**Prompt:** Output a character-exact copy of the data, images removed.

━━ Data records ━━

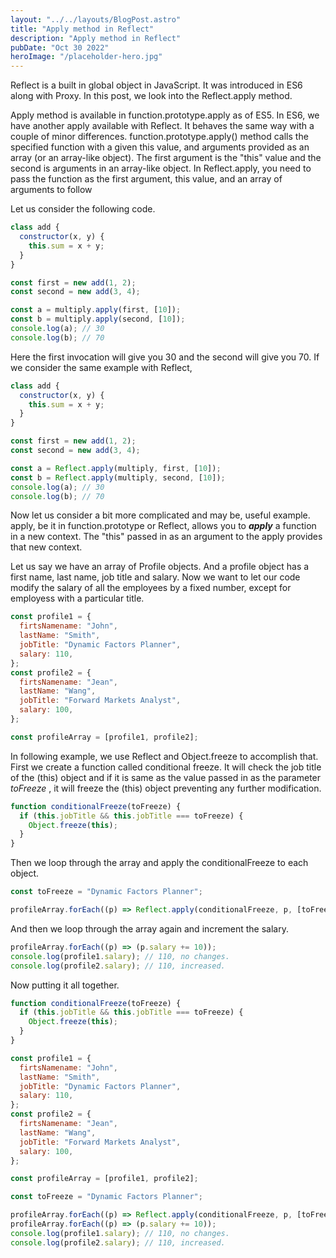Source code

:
 ```yaml
---
layout: "../../layouts/BlogPost.astro"
title: "Apply method in Reflect"
description: "Apply method in Reflect"
pubDate: "Oct 30 2022"
heroImage: "/placeholder-hero.jpg"
---
```


Reflect is a built in global object in JavaScript. It was introduced in ES6 along with Proxy. In this post, we look into the Reflect.apply method.

Apply method is available in function.prototype.apply as of ES5. In ES6, we have another apply available with Reflect. It behaves the same way with a couple of minor differences.
function.prototype.apply() method calls the specified function with a given this value, and arguments provided as an array (or an array-like object). The first argument is the "this" value and the second is arguments in an array-like object.
In Reflect.apply, you need to pass the function as the first argument, this value, and an array of arguments to follow

Let us consider the following code.

```javascript
class add {
  constructor(x, y) {
    this.sum = x + y;
  }
}

const first = new add(1, 2);
const second = new add(3, 4);

const a = multiply.apply(first, [10]);
const b = multiply.apply(second, [10]);
console.log(a); // 30
console.log(b); // 70
```

Here the first invocation will give you 30 and the second will give you 70. If we consider the same example with Reflect,

```javascript
class add {
  constructor(x, y) {
    this.sum = x + y;
  }
}

const first = new add(1, 2);
const second = new add(3, 4);

const a = Reflect.apply(multiply, first, [10]);
const b = Reflect.apply(multiply, second, [10]);
console.log(a); // 30
console.log(b); // 70
```

Now let us consider a bit more complicated and may be, useful example. apply, be it in function.prototype or Reflect, allows you to **_apply_** a function in a new context. The "this" passed in as an argument to the apply provides that new context.

Let us say we have an array of Profile objects. And a profile object has a first name, last name, job title and salary. Now we want to let our code modify the salary of all the employees by a fixed number, except for employess with a particular title.

```javascript
const profile1 = {
  firtsNamename: "John",
  lastName: "Smith",
  jobTitle: "Dynamic Factors Planner",
  salary: 110,
};
const profile2 = {
  firtsNamename: "Jean",
  lastName: "Wang",
  jobTitle: "Forward Markets Analyst",
  salary: 100,
};

const profileArray = [profile1, profile2];
```

In following example, we use Reflect and Object.freeze to accomplish that. First we create a function called conditional freeze. It will check the job title of the (this) object and if it is same as the value passed in as the parameter _toFreeze_ , it will freeze the (this) object preventing any further modification.

```javascript
function conditionalFreeze(toFreeze) {
  if (this.jobTitle && this.jobTitle === toFreeze) {
    Object.freeze(this);
  }
}
```

Then we loop through the array and apply the conditionalFreeze to each object.

```javascript
const toFreeze = "Dynamic Factors Planner";

profileArray.forEach((p) => Reflect.apply(conditionalFreeze, p, [toFreeze]));
```

And then we loop through the array again and increment the salary.

```javascript
profileArray.forEach((p) => (p.salary += 10));
console.log(profile1.salary); // 110, no changes.
console.log(profile2.salary); // 110, increased.
```

Now putting it all together.

```javascript
function conditionalFreeze(toFreeze) {
  if (this.jobTitle && this.jobTitle === toFreeze) {
    Object.freeze(this);
  }
}

const profile1 = {
  firtsNamename: "John",
  lastName: "Smith",
  jobTitle: "Dynamic Factors Planner",
  salary: 110,
};
const profile2 = {
  firtsNamename: "Jean",
  lastName: "Wang",
  jobTitle: "Forward Markets Analyst",
  salary: 100,
};

const profileArray = [profile1, profile2];

const toFreeze = "Dynamic Factors Planner";

profileArray.forEach((p) => Reflect.apply(conditionalFreeze, p, [toFreeze]));
profileArray.forEach((p) => (p.salary += 10));
console.log(profile1.salary); // 110, no changes.
console.log(profile2.salary); // 110, increased.
```

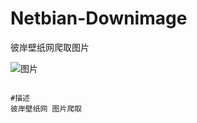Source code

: # Netbian-Downimage
彼岸壁纸网爬取图片


![图片](https://github.com/user-attachments/assets/1cce03d6-3198-47c4-bffa-c7b6794cff25)

```shell

#描述
彼岸壁纸网 图片爬取
```
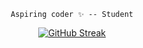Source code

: <div align=center>

  
```
Aspiring coder ✨ -- Student
```

  
  [![GitHub Streak](https://github-readme-streak-stats.herokuapp.com?user=b0kch01&theme=github-light&hide_border=true)](https://git.io/streak-stats)

<!--   
  
  ![](https://img.shields.io/badge/-SwiftUI-lightgrey)
  ![](https://img.shields.io/badge/-Swift-lightgrey)
  ![](https://img.shields.io/badge/-Python-lightgrey)
  ![](https://img.shields.io/badge/-HTML-lightgrey)
  ![](https://img.shields.io/badge/-CSS-lightgrey)
  ![](https://img.shields.io/badge/-JS-lightgrey)
  ![](https://img.shields.io/badge/-Pug-lightgrey) -->
  
</div>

━━━

**Expected answer:**
Source code

:
 ```yaml
---
layout: "../../layouts/BlogPost.astro"
title: "Apply method in Reflect"
description: "Apply method in Reflect"
pubDate: "Oct 30 2022"
heroImage: "/placeholder-hero.jpg"
---
```


Reflect is a built in global object in JavaScript. It was introduced in ES6 along with Proxy. In this post, we look into the Reflect.apply method.

Apply method is available in function.prototype.apply as of ES5. In ES6, we have another apply available with Reflect. It behaves the same way with a couple of minor differences.
function.prototype.apply() method calls the specified function with a given this value, and arguments provided as an array (or an array-like object). The first argument is the "this" value and the second is arguments in an array-like object.
In Reflect.apply, you need to pass the function as the first argument, this value, and an array of arguments to follow

Let us consider the following code.

```javascript
class add {
  constructor(x, y) {
    this.sum = x + y;
  }
}

const first = new add(1, 2);
const second = new add(3, 4);

const a = multiply.apply(first, [10]);
const b = multiply.apply(second, [10]);
console.log(a); // 30
console.log(b); // 70
```

Here the first invocation will give you 30 and the second will give you 70. If we consider the same example with Reflect,

```javascript
class add {
  constructor(x, y) {
    this.sum = x + y;
  }
}

const first = new add(1, 2);
const second = new add(3, 4);

const a = Reflect.apply(multiply, first, [10]);
const b = Reflect.apply(multiply, second, [10]);
console.log(a); // 30
console.log(b); // 70
```

Now let us consider a bit more complicated and may be, useful example. apply, be it in function.prototype or Reflect, allows you to **_apply_** a function in a new context. The "this" passed in as an argument to the apply provides that new context.

Let us say we have an array of Profile objects. And a profile object has a first name, last name, job title and salary. Now we want to let our code modify the salary of all the employees by a fixed number, except for employess with a particular title.

```javascript
const profile1 = {
  firtsNamename: "John",
  lastName: "Smith",
  jobTitle: "Dynamic Factors Planner",
  salary: 110,
};
const profile2 = {
  firtsNamename: "Jean",
  lastName: "Wang",
  jobTitle: "Forward Markets Analyst",
  salary: 100,
};

const profileArray = [profile1, profile2];
```

In following example, we use Reflect and Object.freeze to accomplish that. First we create a function called conditional freeze. It will check the job title of the (this) object and if it is same as the value passed in as the parameter _toFreeze_ , it will freeze the (this) object preventing any further modification.

```javascript
function conditionalFreeze(toFreeze) {
  if (this.jobTitle && this.jobTitle === toFreeze) {
    Object.freeze(this);
  }
}
```

Then we loop through the array and apply the conditionalFreeze to each object.

```javascript
const toFreeze = "Dynamic Factors Planner";

profileArray.forEach((p) => Reflect.apply(conditionalFreeze, p, [toFreeze]));
```

And then we loop through the array again and increment the salary.

```javascript
profileArray.forEach((p) => (p.salary += 10));
console.log(profile1.salary); // 110, no changes.
console.log(profile2.salary); // 110, increased.
```

Now putting it all together.

```javascript
function conditionalFreeze(toFreeze) {
  if (this.jobTitle && this.jobTitle === toFreeze) {
    Object.freeze(this);
  }
}

const profile1 = {
  firtsNamename: "John",
  lastName: "Smith",
  jobTitle: "Dynamic Factors Planner",
  salary: 110,
};
const profile2 = {
  firtsNamename: "Jean",
  lastName: "Wang",
  jobTitle: "Forward Markets Analyst",
  salary: 100,
};

const profileArray = [profile1, profile2];

const toFreeze = "Dynamic Factors Planner";

profileArray.forEach((p) => Reflect.apply(conditionalFreeze, p, [toFreeze]));
profileArray.forEach((p) => (p.salary += 10));
console.log(profile1.salary); // 110, no changes.
console.log(profile2.salary); // 110, increased.
```

Source code

: # Netbian-Downimage
彼岸壁纸网爬取图片


![图片](https://github.com/user-attachments/assets/1cce03d6-3198-47c4-bffa-c7b6794cff25)

```shell

#描述
彼岸壁纸网 图片爬取
```
Source code

: <div align=center>

  
```
Aspiring coder ✨ -- Student
```

  
  [![GitHub Streak](https://github-readme-streak-stats.herokuapp.com?user=b0kch01&theme=github-light&hide_border=true)](https://git.io/streak-stats)

<!--   
  
  ![](https://img.shields.io/badge/-SwiftUI-lightgrey)
  ![](https://img.shields.io/badge/-Swift-lightgrey)
  ![](https://img.shields.io/badge/-Python-lightgrey)
  ![](https://img.shields.io/badge/-HTML-lightgrey)
  ![](https://img.shields.io/badge/-CSS-lightgrey)
  ![](https://img.shields.io/badge/-JS-lightgrey)
  ![](https://img.shields.io/badge/-Pug-lightgrey) -->
  
</div>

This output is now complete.